En tercer lugar, se introduce también un cierto grado de actualización en el régimen de las participaciones hipotecarias. Queda definitivamente claro que mediante la emisión de participaciones hipotecarias se produce una verdadera cesión de la parte del crédito hipotecario que se participa. La entidad de crédito que emite las participaciones hipotecarias traslada la totalidad del riesgo de la parte del crédito que se cede. Se aclara, además, que cada uno de los títulos de participación hipotecaria representa una participación en un crédito particular, no en un grupo de créditos.
En cuarto lugar, se desarrolla el registro contable especial de los préstamos y créditos hipotecarios y activos de sustitución que respaldan las cédulas y bonos hipotecarios, así como de los instrumentos financieros derivados vinculados a ellos. Los objetivos principales de dicho registro consisten en incrementar la seguridad jurídica ante el concurso, garantizar una mayor transparencia sobre la calidad de los títulos y aumentar la eficacia de la supervisión de este mercado. La actualización de este registro será continua, sin que ello implique nunca una retasación continua de inmuebles.
IV
El Capítulo IV del real decreto detalla unas mínimas particularidades del régimen fiscal y financiero de los títulos del mercado financiero estableciéndolos como títulos aptos para la inversión de ciertas entidades con régimen de inversión regulada, así como su tratamiento a efectos del Impuesto sobre Transmisiones Patrimoniales y Actos Jurídicos Documentados.
En el Capítulo V incluye las especificidades de circulación en mercado secundario de los títulos del mercado hipotecario. Destaca en este Capítulo la significativa flexibilización de la posibilidad de operar con valores propios, si bien se han incrementado los requisitos de transparencia a este respecto.

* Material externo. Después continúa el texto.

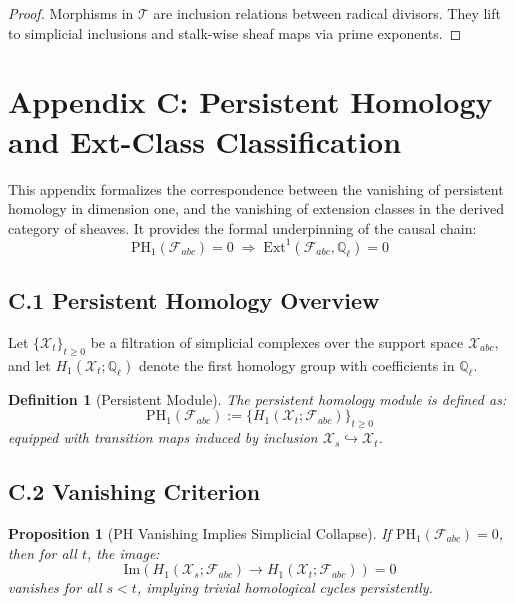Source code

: \documentclass[11pt]{article}
\newtheorem{definition}[theorem]{Definition}
\newtheorem{proposition}[theorem]{Proposition}
\begin{document}
\begin{proof}
Morphisms in \( \mathcal{T} \) are inclusion relations between radical divisors.  
They lift to simplicial inclusions and stalk-wise sheaf maps via prime exponents.
\end{proof}



\section*{Appendix C: Persistent Homology and Ext-Class Classification}

This appendix formalizes the correspondence between the vanishing of persistent homology in dimension one,  
and the vanishing of extension classes in the derived category of sheaves.  
It provides the formal underpinning of the causal chain:
\[
\mathrm{PH}_1(\mathcal{F}_{abc}) = 0 \;\Rightarrow\; \mathrm{Ext}^1(\mathcal{F}_{abc}, \mathbb{Q}_\ell) = 0
\]

\subsection*{C.1 Persistent Homology Overview}

Let \( \{ \mathcal{X}_t \}_{t \geq 0} \) be a filtration of simplicial complexes over the support space \( \mathcal{X}_{abc} \),  
and let \( H_1(\mathcal{X}_t; \mathbb{Q}_\ell) \) denote the first homology group with coefficients in \( \mathbb{Q}_\ell \).

\begin{definition}[Persistent Module]
The persistent homology module is defined as:
\[
\mathrm{PH}_1(\mathcal{F}_{abc}) := \{ H_1(\mathcal{X}_t; \mathcal{F}_{abc}) \}_{t \geq 0}
\]
equipped with transition maps induced by inclusion \( \mathcal{X}_s \hookrightarrow \mathcal{X}_t \).
\end{definition}

\subsection*{C.2 Vanishing Criterion}

\begin{proposition}[PH Vanishing Implies Simplicial Collapse]
If \( \mathrm{PH}_1(\mathcal{F}_{abc}) = 0 \), then for all \( t \), the image:
\[
\mathrm{Im} \left( H_1(\mathcal{X}_s; \mathcal{F}_{abc}) \to H_1(\mathcal{X}_t; \mathcal{F}_{abc}) \right) = 0
\]
vanishes for all \( s < t \), implying trivial homological cycles persistently.
\end{proposition}
\end{document}

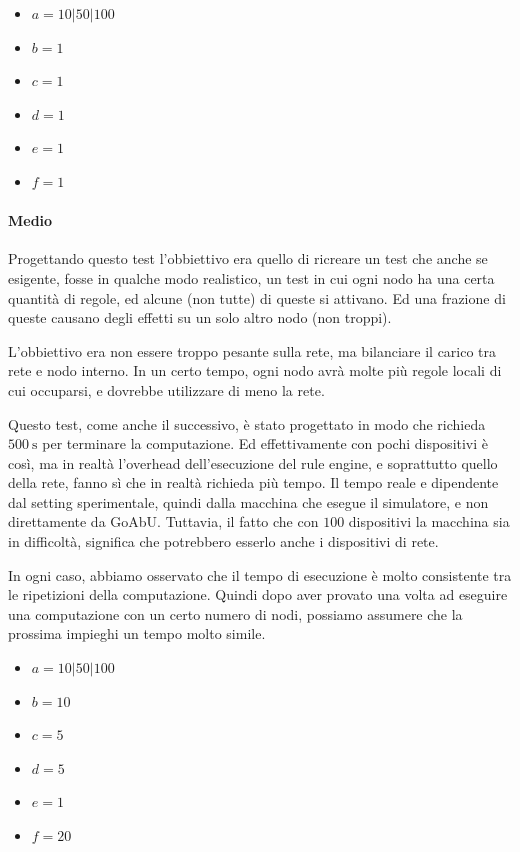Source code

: \documentclass[12pt, a4paper]{article}
\begin{document}
    \begin{itemize}
        \item $a=10|50|100$
        \item $b=1$
        \item $c=1$
        \item $d=1$
        \item $e=1$
        \item $f=1$
    \end{itemize}

    \paragraph{Medio}

    Progettando questo test l'obbiettivo era quello di ricreare un test che anche se esigente, fosse in qualche modo realistico, un test in cui ogni nodo ha una certa quantità di regole, ed alcune (non tutte) di queste si attivano. Ed una frazione di queste causano degli effetti su un solo altro nodo (non troppi).

    L'obbiettivo era non essere troppo pesante sulla rete, ma bilanciare il carico tra rete e nodo interno. In un certo tempo, ogni nodo avrà molte più regole locali di cui occuparsi, e dovrebbe utilizzare di meno la rete.

    Questo test, come anche il successivo, è stato progettato in modo che richieda $\qty{500}{\second}$ per terminare la computazione. Ed effettivamente con pochi dispositivi è così, ma in realtà l'overhead dell'esecuzione del rule engine, e soprattutto quello della rete, fanno sì che in realtà richieda più tempo.
    Il tempo reale e dipendente dal setting sperimentale, quindi dalla macchina che esegue il simulatore, e non direttamente da GoAbU. Tuttavia, il fatto che con $100$ dispositivi la macchina sia in difficoltà, significa che potrebbero esserlo anche i dispositivi di rete.

    In ogni caso, abbiamo osservato che il tempo di esecuzione è molto consistente tra le ripetizioni della computazione. Quindi dopo aver provato una volta ad eseguire una computazione con un certo numero di nodi, possiamo assumere che la prossima impieghi un tempo molto simile.

    \begin{itemize}
        \item $a=10|50|100$
        \item $b=10$
        \item $c=5$
        \item $d=5$
        \item $e=1$
        \item $f=20$
    \end{itemize}
\end{document}
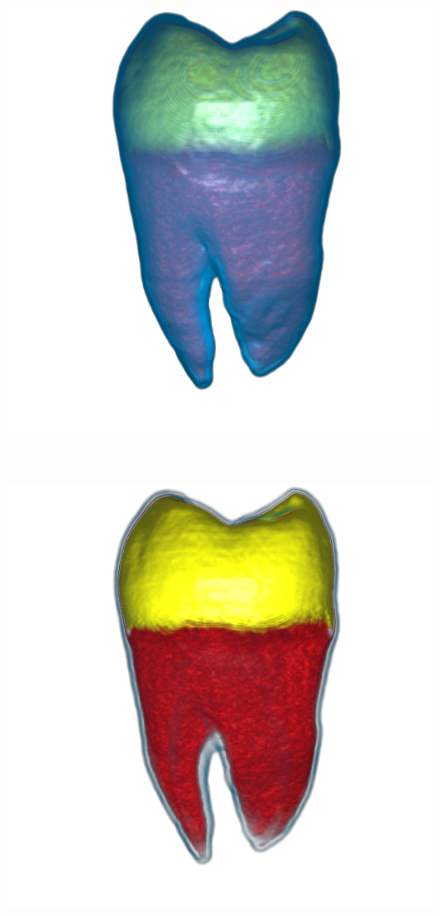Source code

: \begin{figure}
	\centering
	\begin{minipage}{.4\textwidth}
		\includegraphics[width=1\linewidth]{images/tooth_naive}
		\subcaption{}
	\end{minipage}~
	\begin{minipage}{.4\textwidth}
		\includegraphics[width=1\linewidth]{images/tooth_naive_optimized_linesearch}
		\subcaption{}
	\end{minipage}
	

\end{figure}
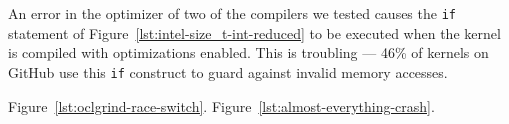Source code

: An error in the optimizer of two of the compilers we tested
causes the \texttt{if} statement of Figure~\ref{lst:intel-size_t-int-reduced} to be executed when the kernel is compiled with optimizations enabled.
This is troubling --- 46\% of kernels on GitHub use this \texttt{if} construct to guard against invalid memory accesses. 


 Figure~\ref{lst:oclgrind-race-switch}.
 Figure~\ref{lst:almost-everything-crash}.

El Capítulo VI contiene el régimen de supervisión del mercado de títulos hipotecarios. Se ha introducido una disposición que, sin cambiar la relación de competencias actuales sobre este mercado del Banco de España y de la Comisión Nacional del Mercado de Valores, explicita su contenido en cada caso, de modo que no pueda producirse ningún solapamiento en este ámbito.
V
En la parte final, las disposiciones adicionales introducen, en primer lugar, una aclaración necesaria y ampliamente demandada acerca del régimen aplicable a los certificados de transmisión de hipoteca regulados por la disposición adicional quinta de la Ley 3/1994, de 14 de abril, por la que se adapta la legislación española en materia de entidades de crédito a la Segunda Directiva de Coordinación Bancaria. Los certificados de transmisión de hipoteca se configuran así como una cesión de crédito al igual que las participaciones hipotecarias pero no entran en la definición estricta de dicho título del mercado hipotecario ya que no tienen garantizada una calidad mínima. En segundo lugar, se realizan algunas aclaraciones necesarias al régimen de la subrogación de préstamos hipotecarios y del derecho a enervar tales subrogaciones, con la finalidad de hacer más eficaz la protección del deudor hipotecario.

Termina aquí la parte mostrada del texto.